Here are the eastbound charts for 8-9am.
Below are links to full chart sets with one page for each hour. You can step through these as flip-chart animation to see how the stats evolve through the day. Problem locations rise and fall in the peaks and off-peaks.
- Westbound, eastern portion
- Westbound, western portion
- Eastbound, western portion
- Eastbound, eastern portion
These charts are a work in progress, but I would like to settle the format before turning to other routes with rights-of-way and farside stops.
In the process of writing this, I have already seen a few things to change:
- The “Stops” item in the legend is left over from another chart format and it should be removed.
- The colours for the various intervals should be rearranged so that the progression is clearly from “cool” to “hot” for longer dwell times.
- The two shades of red for “100” and “120” are too similar.
- The “120 sec” legend should be changed to “120+” in recognition that this group contains all observations at or above a 2 minute dwell.
Please let me know via comments if these charts “work” in displaying a route’s stopping behaviour and if you have any ideas for ways to improve them. Thanks in advance.
Here is one of the charts with two formatting changes:
- The 120 second data are now shown in a pink rather than dark red for better contrast with the 100 second red plot.
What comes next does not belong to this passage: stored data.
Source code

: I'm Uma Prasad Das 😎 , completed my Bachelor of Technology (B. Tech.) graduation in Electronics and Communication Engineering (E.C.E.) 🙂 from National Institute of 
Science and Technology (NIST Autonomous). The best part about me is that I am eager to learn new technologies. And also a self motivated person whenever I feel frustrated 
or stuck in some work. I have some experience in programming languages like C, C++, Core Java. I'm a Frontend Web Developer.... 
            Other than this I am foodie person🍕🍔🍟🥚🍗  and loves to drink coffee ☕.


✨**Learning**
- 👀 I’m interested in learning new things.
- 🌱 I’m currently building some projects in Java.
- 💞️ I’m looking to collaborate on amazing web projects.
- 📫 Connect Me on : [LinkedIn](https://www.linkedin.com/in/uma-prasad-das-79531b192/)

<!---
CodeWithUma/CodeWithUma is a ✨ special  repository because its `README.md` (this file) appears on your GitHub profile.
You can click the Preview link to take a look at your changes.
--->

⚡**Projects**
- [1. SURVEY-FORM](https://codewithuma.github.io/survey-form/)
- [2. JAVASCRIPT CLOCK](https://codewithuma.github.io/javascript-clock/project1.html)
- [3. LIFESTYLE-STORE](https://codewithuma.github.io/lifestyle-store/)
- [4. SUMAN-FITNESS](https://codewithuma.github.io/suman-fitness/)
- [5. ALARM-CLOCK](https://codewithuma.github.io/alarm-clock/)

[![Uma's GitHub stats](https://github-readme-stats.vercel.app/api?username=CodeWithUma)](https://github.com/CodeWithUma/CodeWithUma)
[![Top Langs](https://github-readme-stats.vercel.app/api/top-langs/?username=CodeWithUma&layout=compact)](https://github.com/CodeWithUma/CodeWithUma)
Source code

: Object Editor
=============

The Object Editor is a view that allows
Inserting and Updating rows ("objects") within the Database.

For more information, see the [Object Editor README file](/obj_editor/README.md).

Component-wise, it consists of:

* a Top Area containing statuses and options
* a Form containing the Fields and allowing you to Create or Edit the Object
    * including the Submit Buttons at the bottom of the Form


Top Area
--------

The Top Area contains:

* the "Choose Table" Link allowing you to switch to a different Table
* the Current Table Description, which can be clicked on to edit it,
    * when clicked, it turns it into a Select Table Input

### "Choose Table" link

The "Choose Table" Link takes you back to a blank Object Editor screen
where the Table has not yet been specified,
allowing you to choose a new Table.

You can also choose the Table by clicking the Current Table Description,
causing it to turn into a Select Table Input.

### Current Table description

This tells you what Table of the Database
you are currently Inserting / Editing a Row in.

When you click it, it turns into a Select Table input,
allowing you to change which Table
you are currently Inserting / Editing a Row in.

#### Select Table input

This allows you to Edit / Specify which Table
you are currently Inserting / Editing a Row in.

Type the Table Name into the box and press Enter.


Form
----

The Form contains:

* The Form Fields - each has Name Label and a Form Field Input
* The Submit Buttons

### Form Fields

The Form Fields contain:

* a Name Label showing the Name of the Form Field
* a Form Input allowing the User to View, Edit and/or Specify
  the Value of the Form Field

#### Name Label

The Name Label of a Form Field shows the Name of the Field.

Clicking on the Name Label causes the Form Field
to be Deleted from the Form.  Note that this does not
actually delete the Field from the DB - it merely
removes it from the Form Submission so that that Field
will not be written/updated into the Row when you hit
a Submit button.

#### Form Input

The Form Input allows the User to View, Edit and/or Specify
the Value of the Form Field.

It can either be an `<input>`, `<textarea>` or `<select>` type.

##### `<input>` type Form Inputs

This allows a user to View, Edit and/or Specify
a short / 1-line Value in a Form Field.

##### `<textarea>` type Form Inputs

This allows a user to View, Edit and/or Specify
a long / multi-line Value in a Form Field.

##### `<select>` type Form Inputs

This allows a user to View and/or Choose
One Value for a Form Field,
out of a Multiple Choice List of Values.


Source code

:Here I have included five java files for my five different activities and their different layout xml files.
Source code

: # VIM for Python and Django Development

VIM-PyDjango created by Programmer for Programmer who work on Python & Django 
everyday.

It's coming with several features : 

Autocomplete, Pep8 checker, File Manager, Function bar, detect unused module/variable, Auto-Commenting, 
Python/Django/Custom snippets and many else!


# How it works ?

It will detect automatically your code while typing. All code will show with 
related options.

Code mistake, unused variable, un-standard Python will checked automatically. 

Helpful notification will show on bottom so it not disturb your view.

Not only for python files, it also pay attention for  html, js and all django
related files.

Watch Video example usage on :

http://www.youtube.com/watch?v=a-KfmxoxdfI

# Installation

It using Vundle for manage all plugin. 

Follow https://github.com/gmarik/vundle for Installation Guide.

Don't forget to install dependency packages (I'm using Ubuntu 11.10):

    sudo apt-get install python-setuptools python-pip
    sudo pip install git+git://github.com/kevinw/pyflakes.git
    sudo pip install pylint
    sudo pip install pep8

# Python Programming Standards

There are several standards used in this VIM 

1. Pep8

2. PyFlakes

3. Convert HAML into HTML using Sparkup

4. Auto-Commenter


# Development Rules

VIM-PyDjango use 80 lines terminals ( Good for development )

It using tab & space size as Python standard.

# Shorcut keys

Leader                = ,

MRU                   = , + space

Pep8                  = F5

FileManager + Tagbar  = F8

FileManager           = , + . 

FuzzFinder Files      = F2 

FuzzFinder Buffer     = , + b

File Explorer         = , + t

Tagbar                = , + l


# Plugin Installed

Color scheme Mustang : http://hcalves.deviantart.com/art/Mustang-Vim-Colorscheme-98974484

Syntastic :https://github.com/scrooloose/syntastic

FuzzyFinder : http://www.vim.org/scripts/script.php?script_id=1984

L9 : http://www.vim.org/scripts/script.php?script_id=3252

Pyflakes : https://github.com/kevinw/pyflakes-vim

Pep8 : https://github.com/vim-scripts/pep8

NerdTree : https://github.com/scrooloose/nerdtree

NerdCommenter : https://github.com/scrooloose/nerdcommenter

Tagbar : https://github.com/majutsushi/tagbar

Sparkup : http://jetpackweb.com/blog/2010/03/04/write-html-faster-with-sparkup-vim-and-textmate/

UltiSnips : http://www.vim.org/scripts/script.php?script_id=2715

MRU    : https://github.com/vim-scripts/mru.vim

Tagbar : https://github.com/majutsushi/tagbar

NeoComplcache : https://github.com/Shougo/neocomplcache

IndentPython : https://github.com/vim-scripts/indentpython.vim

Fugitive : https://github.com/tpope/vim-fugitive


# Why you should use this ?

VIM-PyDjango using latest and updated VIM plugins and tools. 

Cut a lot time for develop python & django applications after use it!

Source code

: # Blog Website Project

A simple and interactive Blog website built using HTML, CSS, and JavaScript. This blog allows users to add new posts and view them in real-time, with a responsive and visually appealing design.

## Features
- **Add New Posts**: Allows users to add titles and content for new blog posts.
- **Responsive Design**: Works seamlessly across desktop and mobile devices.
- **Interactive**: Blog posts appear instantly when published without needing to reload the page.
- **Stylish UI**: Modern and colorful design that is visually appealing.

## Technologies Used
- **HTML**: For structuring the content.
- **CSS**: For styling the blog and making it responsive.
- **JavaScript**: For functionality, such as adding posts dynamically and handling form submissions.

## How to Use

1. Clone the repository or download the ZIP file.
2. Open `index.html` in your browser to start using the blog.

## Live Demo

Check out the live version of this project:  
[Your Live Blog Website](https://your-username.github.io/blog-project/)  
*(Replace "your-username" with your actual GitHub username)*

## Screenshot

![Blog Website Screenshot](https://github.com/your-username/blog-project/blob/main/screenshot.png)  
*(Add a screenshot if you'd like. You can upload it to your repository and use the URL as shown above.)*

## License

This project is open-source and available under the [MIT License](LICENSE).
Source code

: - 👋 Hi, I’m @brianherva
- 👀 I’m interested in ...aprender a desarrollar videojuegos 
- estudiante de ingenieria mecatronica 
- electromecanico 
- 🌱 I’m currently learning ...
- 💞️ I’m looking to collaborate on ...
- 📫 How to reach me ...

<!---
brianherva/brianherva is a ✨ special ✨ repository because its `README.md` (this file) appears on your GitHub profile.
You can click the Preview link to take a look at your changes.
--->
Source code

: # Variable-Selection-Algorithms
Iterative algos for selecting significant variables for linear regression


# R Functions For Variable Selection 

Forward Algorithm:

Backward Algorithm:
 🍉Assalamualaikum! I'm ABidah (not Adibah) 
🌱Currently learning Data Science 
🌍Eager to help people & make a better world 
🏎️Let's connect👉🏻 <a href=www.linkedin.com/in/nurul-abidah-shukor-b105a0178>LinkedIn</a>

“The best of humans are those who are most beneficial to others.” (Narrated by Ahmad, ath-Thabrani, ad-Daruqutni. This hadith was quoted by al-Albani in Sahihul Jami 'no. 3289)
- Vertical lines showing stop locations have been restored. (It was an Excel thing. Don’t ask.)
505 Dundas February 2021
As a contrast to the St. Clair data above, here are sets of charts for 505 Dundas for weekdays and Saturdays in February 2021. Among points worth noting:
- There are locations where cars hold for extended periods that are not stops such as Victoria Street and south of Broadview Station.
- Some stops have long dwell times such as Parliament eastbound on Saturday evenings. It appears that this (among other locations on the route) may be places where cars are held for time, possibly to minimize backups at Broadview Station.